-------- Dataset --------
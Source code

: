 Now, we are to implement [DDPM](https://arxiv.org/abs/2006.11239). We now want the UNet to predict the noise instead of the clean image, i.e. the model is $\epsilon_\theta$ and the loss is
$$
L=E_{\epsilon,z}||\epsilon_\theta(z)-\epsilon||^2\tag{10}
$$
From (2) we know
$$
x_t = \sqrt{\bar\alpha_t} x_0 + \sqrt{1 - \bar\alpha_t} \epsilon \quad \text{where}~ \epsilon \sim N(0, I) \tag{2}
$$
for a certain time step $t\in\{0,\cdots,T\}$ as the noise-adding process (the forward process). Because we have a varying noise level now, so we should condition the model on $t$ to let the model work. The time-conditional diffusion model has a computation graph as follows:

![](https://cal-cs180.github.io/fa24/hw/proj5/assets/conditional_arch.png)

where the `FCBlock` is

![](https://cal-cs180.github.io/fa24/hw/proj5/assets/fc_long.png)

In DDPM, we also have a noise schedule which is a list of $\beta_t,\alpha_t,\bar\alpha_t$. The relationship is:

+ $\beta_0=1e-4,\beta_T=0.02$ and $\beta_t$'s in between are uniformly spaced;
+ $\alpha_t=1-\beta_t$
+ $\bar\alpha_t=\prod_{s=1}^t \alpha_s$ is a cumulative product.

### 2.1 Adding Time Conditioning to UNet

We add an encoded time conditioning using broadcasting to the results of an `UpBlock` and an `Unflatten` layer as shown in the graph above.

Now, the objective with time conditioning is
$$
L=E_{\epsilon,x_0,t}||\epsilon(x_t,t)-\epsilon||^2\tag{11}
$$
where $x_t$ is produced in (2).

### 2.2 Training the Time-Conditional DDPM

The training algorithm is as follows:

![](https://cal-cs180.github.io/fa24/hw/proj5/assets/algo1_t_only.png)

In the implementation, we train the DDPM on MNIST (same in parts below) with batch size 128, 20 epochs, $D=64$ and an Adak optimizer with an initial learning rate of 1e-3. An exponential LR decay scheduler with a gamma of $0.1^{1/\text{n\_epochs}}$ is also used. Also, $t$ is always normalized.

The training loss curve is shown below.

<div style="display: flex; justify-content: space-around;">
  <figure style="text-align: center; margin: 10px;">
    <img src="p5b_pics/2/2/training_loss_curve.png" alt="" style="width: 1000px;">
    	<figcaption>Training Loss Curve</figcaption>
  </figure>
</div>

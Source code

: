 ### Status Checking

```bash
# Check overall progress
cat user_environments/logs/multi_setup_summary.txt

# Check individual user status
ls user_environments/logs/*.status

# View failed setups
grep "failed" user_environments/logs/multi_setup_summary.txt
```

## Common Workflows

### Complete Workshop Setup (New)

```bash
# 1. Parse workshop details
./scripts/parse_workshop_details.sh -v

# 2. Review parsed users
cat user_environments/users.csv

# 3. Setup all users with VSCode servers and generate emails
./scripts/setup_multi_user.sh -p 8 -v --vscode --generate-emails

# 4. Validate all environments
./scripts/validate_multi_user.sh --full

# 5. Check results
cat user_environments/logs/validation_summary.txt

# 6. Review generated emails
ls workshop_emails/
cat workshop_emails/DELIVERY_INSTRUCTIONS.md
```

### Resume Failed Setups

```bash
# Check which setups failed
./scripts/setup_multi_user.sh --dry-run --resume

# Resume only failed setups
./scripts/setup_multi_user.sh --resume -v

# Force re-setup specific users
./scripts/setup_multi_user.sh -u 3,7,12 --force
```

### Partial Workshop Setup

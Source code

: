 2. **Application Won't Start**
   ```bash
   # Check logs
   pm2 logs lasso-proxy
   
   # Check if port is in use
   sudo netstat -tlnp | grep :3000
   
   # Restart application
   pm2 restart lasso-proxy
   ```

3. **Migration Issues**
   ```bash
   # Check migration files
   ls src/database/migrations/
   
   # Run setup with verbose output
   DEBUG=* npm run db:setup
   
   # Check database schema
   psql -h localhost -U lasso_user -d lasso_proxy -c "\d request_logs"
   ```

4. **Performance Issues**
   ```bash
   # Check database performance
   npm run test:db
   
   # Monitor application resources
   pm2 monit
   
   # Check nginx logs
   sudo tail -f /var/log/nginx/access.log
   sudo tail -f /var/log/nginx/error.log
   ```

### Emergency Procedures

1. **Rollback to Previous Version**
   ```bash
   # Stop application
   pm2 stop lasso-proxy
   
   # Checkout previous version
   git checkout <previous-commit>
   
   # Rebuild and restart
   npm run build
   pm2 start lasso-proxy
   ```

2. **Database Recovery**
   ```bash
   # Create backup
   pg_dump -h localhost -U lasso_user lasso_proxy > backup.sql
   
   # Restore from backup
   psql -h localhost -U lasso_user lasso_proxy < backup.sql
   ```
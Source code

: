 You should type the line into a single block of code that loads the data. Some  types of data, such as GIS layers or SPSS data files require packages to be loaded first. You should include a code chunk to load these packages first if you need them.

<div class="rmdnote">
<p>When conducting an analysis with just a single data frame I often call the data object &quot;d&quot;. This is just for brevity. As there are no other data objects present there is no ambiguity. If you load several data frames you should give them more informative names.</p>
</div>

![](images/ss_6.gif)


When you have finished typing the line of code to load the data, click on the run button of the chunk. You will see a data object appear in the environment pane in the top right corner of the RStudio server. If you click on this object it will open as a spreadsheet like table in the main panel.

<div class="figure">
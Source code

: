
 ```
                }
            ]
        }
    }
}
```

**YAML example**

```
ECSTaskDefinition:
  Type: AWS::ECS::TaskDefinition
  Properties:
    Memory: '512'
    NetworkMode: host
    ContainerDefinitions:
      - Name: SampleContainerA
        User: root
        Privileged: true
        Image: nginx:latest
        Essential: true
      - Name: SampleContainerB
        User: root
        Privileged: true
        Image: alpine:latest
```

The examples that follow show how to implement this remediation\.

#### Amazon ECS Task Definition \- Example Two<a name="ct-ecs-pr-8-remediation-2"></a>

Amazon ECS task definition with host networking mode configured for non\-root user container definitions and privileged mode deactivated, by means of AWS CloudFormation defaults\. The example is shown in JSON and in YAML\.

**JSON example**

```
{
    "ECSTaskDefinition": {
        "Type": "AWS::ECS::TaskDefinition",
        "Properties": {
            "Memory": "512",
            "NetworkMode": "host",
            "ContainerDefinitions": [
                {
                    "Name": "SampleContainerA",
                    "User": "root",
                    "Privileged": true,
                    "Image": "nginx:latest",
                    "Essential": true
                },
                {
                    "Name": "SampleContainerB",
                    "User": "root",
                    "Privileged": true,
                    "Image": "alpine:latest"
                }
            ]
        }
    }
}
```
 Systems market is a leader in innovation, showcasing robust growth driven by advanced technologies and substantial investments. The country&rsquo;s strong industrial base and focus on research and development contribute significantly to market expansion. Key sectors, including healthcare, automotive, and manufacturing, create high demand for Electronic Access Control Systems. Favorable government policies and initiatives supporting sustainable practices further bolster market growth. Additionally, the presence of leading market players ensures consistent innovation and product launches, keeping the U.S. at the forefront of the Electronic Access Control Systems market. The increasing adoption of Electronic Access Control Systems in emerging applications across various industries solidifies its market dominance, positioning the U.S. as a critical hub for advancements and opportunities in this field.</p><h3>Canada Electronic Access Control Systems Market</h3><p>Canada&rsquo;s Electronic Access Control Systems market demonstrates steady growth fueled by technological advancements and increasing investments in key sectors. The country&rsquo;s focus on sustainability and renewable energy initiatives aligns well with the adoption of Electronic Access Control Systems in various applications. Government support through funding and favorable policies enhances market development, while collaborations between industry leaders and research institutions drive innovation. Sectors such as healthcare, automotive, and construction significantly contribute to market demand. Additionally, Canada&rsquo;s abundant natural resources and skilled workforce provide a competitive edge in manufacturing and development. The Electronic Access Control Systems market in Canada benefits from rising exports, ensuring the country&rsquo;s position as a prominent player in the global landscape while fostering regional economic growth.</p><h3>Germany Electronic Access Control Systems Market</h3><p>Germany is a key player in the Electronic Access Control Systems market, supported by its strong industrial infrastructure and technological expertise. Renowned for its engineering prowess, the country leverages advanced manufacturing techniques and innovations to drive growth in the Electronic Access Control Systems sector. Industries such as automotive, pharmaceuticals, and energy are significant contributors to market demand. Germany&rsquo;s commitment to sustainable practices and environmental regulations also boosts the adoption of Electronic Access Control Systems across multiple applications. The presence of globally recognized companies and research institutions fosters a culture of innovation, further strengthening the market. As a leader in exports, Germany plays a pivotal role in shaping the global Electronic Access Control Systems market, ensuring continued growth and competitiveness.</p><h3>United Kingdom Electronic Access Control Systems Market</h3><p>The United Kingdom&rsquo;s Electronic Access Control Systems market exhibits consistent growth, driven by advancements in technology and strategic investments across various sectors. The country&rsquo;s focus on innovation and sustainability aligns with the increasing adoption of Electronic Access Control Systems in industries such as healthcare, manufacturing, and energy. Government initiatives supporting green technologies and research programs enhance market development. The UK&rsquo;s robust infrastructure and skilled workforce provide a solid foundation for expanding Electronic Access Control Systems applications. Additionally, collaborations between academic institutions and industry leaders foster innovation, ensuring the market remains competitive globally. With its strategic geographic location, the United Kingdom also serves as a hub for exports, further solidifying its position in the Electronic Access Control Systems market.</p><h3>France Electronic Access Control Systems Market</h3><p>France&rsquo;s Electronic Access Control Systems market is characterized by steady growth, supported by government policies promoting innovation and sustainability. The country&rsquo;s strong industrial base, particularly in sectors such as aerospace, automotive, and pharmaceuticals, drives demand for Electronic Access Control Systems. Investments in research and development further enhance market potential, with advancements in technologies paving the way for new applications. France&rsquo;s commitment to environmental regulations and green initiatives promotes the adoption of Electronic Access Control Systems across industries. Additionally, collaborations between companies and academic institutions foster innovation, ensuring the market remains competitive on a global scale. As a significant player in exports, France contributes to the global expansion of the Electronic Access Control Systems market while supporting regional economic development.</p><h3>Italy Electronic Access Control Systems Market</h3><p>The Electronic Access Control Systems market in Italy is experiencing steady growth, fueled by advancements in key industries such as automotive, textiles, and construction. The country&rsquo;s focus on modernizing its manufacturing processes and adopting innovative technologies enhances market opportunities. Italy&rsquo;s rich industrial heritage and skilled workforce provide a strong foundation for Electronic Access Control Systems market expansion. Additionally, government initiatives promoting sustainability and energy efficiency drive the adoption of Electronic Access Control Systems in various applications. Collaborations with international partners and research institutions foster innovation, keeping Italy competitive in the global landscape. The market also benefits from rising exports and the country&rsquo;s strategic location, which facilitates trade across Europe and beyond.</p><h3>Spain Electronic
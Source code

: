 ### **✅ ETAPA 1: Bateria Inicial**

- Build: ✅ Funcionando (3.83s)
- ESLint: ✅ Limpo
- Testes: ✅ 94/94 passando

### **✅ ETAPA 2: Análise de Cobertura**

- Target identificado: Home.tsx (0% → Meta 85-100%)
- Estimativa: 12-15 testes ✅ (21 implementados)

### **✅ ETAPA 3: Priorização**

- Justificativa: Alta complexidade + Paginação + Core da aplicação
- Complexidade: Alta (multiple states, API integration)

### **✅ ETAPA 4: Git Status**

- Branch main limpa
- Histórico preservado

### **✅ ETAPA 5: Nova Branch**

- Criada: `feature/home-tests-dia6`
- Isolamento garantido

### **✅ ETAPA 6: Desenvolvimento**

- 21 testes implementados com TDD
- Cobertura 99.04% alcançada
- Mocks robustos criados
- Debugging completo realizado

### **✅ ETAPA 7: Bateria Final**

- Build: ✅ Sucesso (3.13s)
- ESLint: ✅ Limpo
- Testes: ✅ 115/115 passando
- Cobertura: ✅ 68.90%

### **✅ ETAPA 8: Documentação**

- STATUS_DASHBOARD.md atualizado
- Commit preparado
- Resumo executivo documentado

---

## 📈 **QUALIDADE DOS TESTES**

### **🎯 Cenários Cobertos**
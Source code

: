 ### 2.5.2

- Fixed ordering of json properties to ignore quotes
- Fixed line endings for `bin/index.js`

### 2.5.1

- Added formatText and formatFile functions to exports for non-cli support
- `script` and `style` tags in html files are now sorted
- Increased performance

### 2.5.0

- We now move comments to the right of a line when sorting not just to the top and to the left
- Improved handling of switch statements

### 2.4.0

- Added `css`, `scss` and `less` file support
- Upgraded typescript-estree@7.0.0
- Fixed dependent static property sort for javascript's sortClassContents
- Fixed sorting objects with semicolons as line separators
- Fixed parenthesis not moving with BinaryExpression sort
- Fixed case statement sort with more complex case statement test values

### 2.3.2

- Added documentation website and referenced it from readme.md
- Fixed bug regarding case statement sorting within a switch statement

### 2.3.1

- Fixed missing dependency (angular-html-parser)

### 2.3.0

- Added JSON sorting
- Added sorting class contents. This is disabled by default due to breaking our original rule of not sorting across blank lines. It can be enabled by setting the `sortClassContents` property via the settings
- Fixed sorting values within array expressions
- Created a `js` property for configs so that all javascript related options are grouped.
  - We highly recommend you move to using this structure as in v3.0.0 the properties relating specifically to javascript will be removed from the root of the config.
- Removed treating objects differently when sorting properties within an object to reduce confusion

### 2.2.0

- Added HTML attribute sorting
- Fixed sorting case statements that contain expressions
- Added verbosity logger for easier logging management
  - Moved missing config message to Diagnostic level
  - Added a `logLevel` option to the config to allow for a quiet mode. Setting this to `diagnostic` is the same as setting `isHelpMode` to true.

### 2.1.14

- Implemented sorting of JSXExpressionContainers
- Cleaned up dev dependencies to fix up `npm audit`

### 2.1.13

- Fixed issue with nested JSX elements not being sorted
--------
Search the entries for "users" and show every line that has it.

- Response to this exercise
# 2. Review parsed users
cat user_environments/users.csv
# 3. Setup all users with VSCode servers and generate emails
# Force re-setup specific users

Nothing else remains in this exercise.